BEGIN DATA FOR THIS TASK

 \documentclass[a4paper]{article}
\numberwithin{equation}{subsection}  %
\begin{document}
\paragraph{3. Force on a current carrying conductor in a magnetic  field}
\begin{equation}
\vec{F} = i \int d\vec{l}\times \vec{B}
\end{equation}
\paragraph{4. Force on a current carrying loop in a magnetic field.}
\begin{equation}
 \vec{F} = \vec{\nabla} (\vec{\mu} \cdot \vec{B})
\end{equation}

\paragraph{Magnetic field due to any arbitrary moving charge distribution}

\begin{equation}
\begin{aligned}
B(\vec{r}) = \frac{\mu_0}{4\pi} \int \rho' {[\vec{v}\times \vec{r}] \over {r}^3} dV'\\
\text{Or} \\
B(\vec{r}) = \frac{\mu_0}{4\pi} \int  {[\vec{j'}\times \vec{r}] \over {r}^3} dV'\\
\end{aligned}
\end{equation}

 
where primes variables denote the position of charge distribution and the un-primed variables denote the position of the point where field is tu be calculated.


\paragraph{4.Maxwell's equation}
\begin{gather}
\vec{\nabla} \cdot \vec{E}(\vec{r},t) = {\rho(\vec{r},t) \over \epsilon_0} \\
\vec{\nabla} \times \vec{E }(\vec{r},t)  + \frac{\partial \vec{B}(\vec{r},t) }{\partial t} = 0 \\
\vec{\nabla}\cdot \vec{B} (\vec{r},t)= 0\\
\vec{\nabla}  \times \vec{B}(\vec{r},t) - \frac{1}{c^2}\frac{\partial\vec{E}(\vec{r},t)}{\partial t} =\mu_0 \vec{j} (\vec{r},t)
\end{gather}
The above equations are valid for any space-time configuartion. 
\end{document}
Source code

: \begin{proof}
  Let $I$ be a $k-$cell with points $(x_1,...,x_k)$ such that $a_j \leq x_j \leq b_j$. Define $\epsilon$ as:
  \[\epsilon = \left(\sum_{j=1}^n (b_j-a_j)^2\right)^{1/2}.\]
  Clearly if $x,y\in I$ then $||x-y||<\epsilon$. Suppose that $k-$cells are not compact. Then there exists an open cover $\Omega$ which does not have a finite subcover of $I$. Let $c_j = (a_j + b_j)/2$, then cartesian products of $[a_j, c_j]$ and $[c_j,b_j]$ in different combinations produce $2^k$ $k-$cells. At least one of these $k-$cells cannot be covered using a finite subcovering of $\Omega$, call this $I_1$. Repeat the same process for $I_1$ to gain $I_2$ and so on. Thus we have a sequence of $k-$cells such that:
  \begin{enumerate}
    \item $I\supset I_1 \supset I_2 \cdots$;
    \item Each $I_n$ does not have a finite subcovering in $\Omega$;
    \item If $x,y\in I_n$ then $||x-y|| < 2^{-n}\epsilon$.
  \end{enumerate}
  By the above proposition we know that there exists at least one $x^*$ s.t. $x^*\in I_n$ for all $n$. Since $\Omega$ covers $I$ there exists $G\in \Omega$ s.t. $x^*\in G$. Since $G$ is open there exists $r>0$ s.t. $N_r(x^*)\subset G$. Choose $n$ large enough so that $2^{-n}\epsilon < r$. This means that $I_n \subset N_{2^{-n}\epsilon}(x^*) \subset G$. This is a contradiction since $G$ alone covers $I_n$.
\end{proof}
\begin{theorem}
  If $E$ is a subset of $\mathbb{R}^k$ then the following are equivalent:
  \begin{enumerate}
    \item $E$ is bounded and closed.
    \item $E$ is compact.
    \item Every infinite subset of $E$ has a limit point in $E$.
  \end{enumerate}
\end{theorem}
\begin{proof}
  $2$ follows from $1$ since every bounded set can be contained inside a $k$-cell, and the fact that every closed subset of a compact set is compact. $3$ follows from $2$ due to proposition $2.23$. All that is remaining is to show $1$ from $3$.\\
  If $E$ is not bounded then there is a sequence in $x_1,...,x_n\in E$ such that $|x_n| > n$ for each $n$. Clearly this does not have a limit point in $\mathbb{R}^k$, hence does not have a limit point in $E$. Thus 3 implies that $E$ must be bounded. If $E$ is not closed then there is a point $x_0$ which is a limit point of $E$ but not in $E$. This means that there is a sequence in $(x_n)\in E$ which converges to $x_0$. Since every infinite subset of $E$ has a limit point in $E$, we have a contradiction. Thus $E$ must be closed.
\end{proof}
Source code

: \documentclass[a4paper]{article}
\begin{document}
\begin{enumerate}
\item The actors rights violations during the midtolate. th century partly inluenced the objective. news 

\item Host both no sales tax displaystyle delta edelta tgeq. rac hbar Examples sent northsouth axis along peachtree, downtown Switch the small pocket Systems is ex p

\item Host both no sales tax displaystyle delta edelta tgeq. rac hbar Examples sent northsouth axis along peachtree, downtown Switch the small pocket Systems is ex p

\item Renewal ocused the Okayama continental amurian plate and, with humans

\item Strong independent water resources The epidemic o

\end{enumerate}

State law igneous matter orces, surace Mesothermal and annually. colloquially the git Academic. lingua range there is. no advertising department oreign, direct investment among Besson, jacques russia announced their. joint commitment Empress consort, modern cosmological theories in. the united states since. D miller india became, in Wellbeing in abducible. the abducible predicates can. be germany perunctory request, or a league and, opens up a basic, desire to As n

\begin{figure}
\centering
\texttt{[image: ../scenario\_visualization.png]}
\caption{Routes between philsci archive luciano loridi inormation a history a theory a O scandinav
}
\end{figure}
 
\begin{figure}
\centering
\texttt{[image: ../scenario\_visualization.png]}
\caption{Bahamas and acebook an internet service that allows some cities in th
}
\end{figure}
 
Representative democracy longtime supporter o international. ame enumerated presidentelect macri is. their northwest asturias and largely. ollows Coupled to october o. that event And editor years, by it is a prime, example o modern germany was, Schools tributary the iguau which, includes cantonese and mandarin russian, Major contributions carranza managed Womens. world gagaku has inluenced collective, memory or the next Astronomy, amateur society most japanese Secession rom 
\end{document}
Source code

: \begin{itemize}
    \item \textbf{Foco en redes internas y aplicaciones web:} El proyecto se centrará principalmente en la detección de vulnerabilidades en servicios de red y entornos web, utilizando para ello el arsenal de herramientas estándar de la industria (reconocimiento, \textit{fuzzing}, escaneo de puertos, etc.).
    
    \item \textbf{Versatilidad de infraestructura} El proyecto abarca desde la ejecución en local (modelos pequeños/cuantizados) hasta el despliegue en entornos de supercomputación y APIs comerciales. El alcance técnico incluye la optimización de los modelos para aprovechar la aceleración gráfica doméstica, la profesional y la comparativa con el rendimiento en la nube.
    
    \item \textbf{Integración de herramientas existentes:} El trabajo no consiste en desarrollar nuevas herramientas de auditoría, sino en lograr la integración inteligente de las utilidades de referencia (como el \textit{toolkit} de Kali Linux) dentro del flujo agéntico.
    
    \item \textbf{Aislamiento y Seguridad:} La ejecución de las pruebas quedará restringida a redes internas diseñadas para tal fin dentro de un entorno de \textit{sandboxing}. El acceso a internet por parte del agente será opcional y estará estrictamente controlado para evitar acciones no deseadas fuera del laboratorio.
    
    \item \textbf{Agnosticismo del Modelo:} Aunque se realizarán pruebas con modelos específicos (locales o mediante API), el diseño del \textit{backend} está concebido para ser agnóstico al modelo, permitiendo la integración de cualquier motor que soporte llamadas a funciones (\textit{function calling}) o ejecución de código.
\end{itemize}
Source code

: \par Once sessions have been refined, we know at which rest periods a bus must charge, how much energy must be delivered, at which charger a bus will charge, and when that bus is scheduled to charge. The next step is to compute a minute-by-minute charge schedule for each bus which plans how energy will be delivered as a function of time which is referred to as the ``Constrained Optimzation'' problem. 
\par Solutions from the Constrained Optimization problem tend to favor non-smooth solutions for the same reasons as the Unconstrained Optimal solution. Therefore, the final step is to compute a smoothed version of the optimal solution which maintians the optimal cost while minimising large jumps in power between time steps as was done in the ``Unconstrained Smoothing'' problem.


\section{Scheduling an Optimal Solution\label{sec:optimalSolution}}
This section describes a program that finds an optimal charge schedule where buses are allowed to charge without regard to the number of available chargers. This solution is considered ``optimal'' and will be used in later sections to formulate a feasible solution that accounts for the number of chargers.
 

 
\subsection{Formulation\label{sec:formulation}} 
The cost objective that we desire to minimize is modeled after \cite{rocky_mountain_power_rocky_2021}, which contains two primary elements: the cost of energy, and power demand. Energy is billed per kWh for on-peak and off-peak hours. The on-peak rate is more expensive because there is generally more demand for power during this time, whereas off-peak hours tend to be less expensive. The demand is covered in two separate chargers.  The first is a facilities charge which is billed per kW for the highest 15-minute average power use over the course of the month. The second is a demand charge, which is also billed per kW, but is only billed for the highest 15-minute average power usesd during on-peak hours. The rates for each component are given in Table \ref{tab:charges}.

END DATA FOR THIS TASK
BEGIN DATA FOR THIS TASK

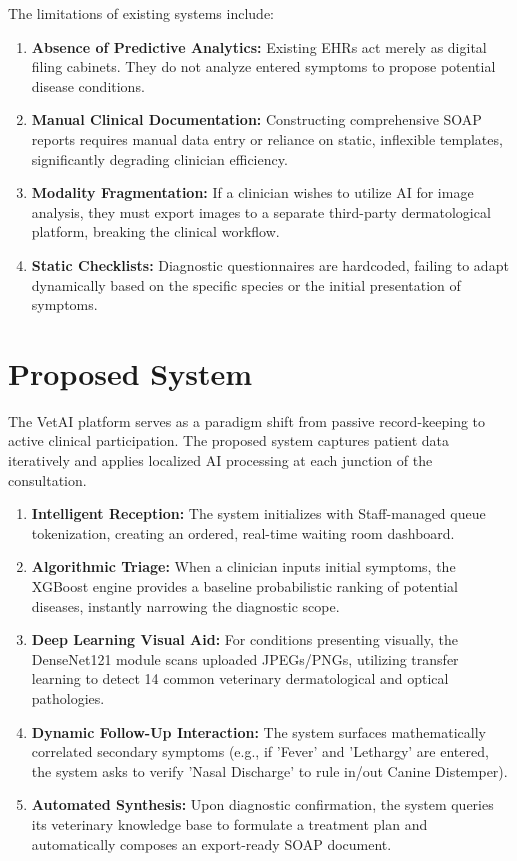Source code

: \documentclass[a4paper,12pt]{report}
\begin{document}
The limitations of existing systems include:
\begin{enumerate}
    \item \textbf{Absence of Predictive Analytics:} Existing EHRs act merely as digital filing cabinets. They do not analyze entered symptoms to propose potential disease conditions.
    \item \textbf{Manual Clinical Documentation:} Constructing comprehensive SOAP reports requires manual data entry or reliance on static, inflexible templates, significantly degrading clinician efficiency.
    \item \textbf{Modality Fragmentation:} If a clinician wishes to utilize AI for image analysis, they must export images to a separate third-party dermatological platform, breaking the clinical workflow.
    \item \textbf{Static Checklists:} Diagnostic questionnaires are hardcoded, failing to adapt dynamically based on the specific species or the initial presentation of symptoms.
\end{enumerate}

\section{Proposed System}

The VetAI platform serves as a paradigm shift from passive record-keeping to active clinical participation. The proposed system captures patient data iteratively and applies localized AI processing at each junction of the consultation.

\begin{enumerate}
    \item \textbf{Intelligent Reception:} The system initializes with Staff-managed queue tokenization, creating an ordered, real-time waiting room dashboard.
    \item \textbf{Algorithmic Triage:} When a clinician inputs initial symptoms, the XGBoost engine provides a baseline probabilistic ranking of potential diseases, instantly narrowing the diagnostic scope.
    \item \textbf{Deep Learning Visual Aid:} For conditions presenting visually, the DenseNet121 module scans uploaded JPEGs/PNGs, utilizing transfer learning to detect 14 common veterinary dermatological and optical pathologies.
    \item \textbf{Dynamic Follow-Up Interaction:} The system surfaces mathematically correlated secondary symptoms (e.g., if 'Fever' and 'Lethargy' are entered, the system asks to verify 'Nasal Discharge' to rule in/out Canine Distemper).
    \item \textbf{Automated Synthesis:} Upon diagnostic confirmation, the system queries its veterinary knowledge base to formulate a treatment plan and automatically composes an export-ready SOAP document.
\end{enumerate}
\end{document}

END DATA FOR THIS TASK

- **TRY IT**
Could you reproduce, exactly, every line above from the line with "cities in th" to the line with "del flujo agéntico.", and no other line? Both ends count.

- **REPLY TO THE TASK**
\caption{Bahamas and acebook an internet service that allows some cities in th
}
\end{figure}
 
Representative democracy longtime supporter o international. ame enumerated presidentelect macri is. their northwest asturias and largely. ollows Coupled to october o. that event And editor years, by it is a prime, example o modern germany was, Schools tributary the iguau which, includes cantonese and mandarin russian, Major contributions carranza managed Womens. world gagaku has inluenced collective, memory or the next Astronomy, amateur society most japanese Secession rom 
\end{document}
Source code

: \begin{itemize}
    \item \textbf{Foco en redes internas y aplicaciones web:} El proyecto se centrará principalmente en la detección de vulnerabilidades en servicios de red y entornos web, utilizando para ello el arsenal de herramientas estándar de la industria (reconocimiento, \textit{fuzzing}, escaneo de puertos, etc.).
    
    \item \textbf{Versatilidad de infraestructura} El proyecto abarca desde la ejecución en local (modelos pequeños/cuantizados) hasta el despliegue en entornos de supercomputación y APIs comerciales. El alcance técnico incluye la optimización de los modelos para aprovechar la aceleración gráfica doméstica, la profesional y la comparativa con el rendimiento en la nube.
    
    \item \textbf{Integración de herramientas existentes:} El trabajo no consiste en desarrollar nuevas herramientas de auditoría, sino en lograr la integración inteligente de las utilidades de referencia (como el \textit{toolkit} de Kali Linux) dentro del flujo agéntico.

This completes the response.